ACTIVITY:
Go to the line below that has "(mkdir $labelsPath) 2>&1 | Out-Null", print it and each line after it exactly, and stop after the line that has "38. F 和 Q 的作用？"; leave out pictures.

DATA PROVIDED Start Marker

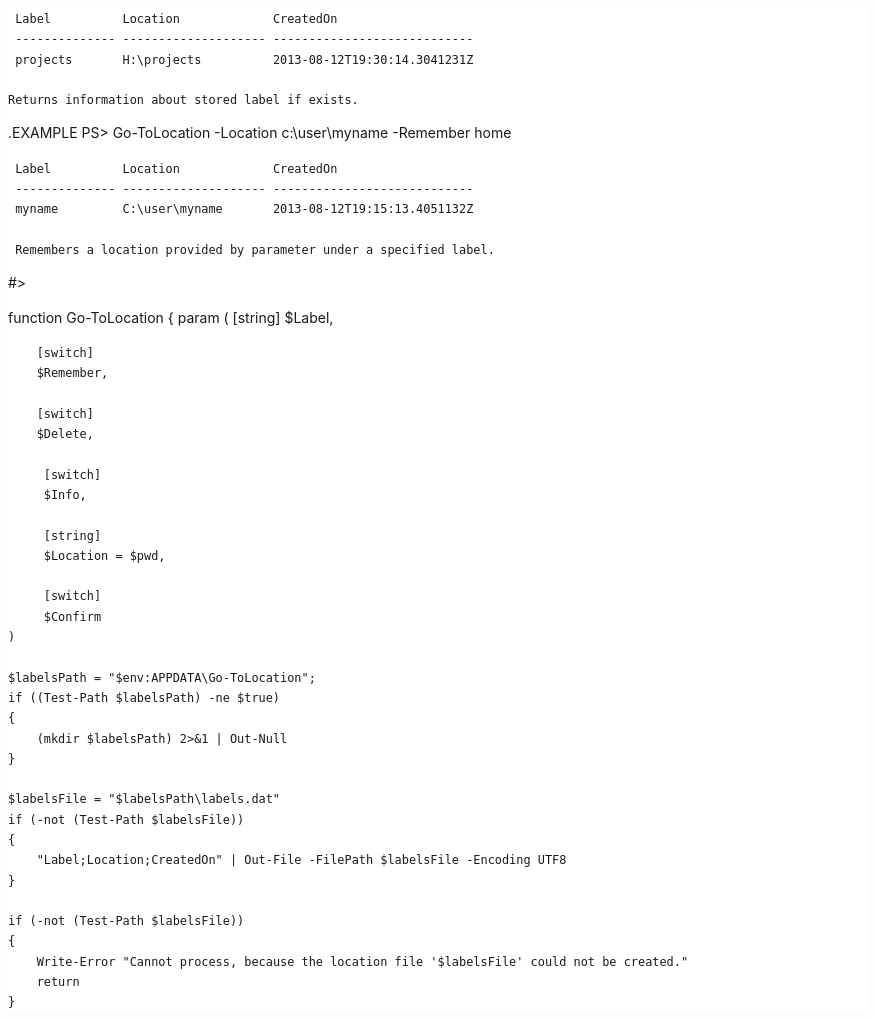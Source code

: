     Label          Location             CreatedOn
     -------------- -------------------- ----------------------------
     projects       H:\projects          2013-08-12T19:30:14.3041231Z
 
 	Returns information about stored label if exists.
 	
 .EXAMPLE
     PS> Go-ToLocation -Location c:\user\myname -Remember home
 
     Label          Location             CreatedOn
     -------------- -------------------- ----------------------------
     myname         C:\user\myname       2013-08-12T19:15:13.4051132Z
 
     Remembers a location provided by parameter under a specified label.
 #>
 
 function Go-ToLocation
 {
 	param
 	(
 		[string]
 		$Label,
 		
 		[switch]
 		$Remember,
 		
 		[switch]
 		$Delete,
 
         [switch]
         $Info,
 
         [string]
         $Location = $pwd,
 
         [switch]
         $Confirm
 	)
 	
 	$labelsPath = "$env:APPDATA\Go-ToLocation";
 	if ((Test-Path $labelsPath) -ne $true) 
 	{
 		(mkdir $labelsPath) 2>&1 | Out-Null
 	}
 	
 	$labelsFile = "$labelsPath\labels.dat"
 	if (-not (Test-Path $labelsFile))
 	{
 		"Label;Location;CreatedOn" | Out-File -FilePath $labelsFile -Encoding UTF8
 	}
 	
 	if (-not (Test-Path $labelsFile))
 	{
 		Write-Error "Cannot process, because the location file '$labelsFile' could not be created."
 		return
 	}
 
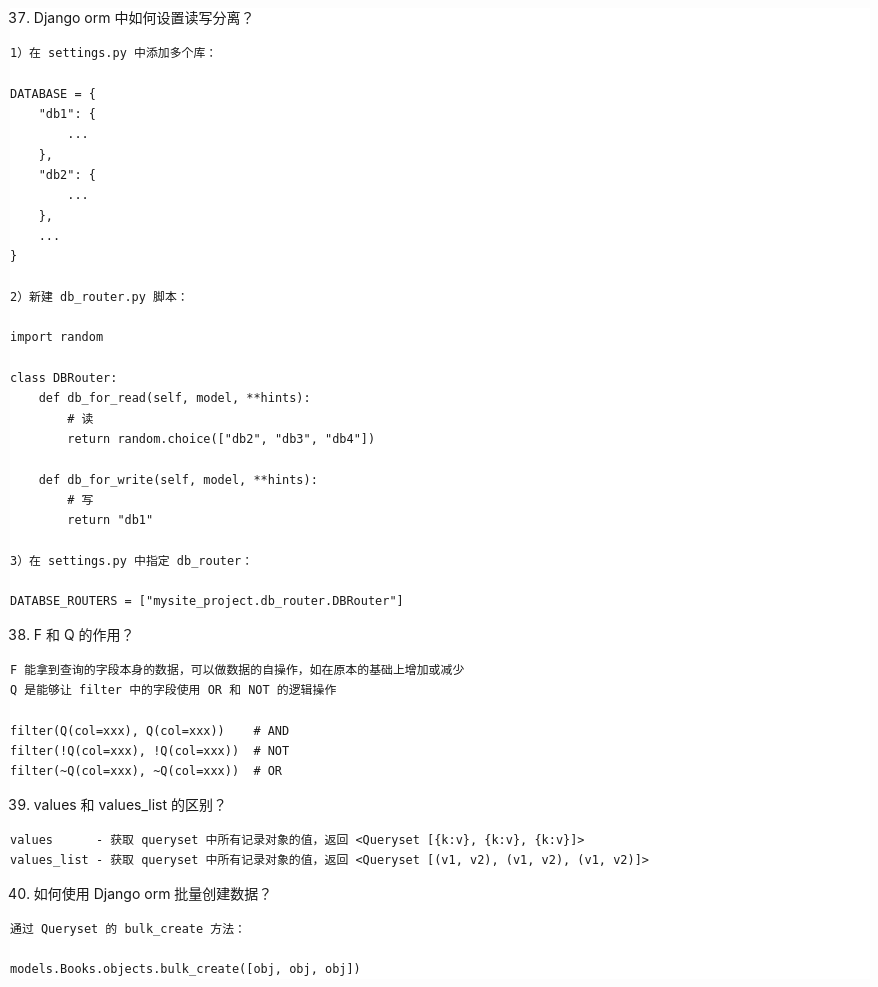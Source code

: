 37. Django orm 中如何设置读写分离？

```
1）在 settings.py 中添加多个库：

DATABASE = {
    "db1": {
        ...
    },
    "db2": {
        ...
    },
    ...
}

2）新建 db_router.py 脚本：

import random

class DBRouter:
    def db_for_read(self, model, **hints):
        # 读
        return random.choice(["db2", "db3", "db4"])

    def db_for_write(self, model, **hints):
        # 写
        return "db1"

3）在 settings.py 中指定 db_router：

DATABSE_ROUTERS = ["mysite_project.db_router.DBRouter"]
```

38. F 和 Q 的作用？

```
F 能拿到查询的字段本身的数据，可以做数据的自操作，如在原本的基础上增加或减少
Q 是能够让 filter 中的字段使用 OR 和 NOT 的逻辑操作

filter(Q(col=xxx), Q(col=xxx))    # AND
filter(!Q(col=xxx), !Q(col=xxx))  # NOT
filter(~Q(col=xxx), ~Q(col=xxx))  # OR
```

39. values 和 values_list 的区别？

```
values      - 获取 queryset 中所有记录对象的值，返回 <Queryset [{k:v}, {k:v}, {k:v}]>
values_list - 获取 queryset 中所有记录对象的值，返回 <Queryset [(v1, v2), (v1, v2), (v1, v2)]>
```

40. 如何使用 Django orm 批量创建数据？

```
通过 Queryset 的 bulk_create 方法：

models.Books.objects.bulk_create([obj, obj, obj])
```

DATA PROVIDED End Marker

FINISHED EXERCISE:
 		(mkdir $labelsPath) 2>&1 | Out-Null
 	}
 	
 	$labelsFile = "$labelsPath\labels.dat"
 	if (-not (Test-Path $labelsFile))
 	{
 		"Label;Location;CreatedOn" | Out-File -FilePath $labelsFile -Encoding UTF8
 	}
 	
 	if (-not (Test-Path $labelsFile))
 	{
 		Write-Error "Cannot process, because the location file '$labelsFile' could not be created."
 		return
 	}
 
Source code

: 37. Django orm 中如何设置读写分离？

```
1）在 settings.py 中添加多个库：

DATABASE = {
    "db1": {
        ...
    },
    "db2": {
        ...
    },
    ...
}

2）新建 db_router.py 脚本：

import random

class DBRouter:
    def db_for_read(self, model, **hints):
        # 读
        return random.choice(["db2", "db3", "db4"])

    def db_for_write(self, model, **hints):
        # 写
        return "db1"

3）在 settings.py 中指定 db_router：

DATABSE_ROUTERS = ["mysite_project.db_router.DBRouter"]
```

38. F 和 Q 的作用？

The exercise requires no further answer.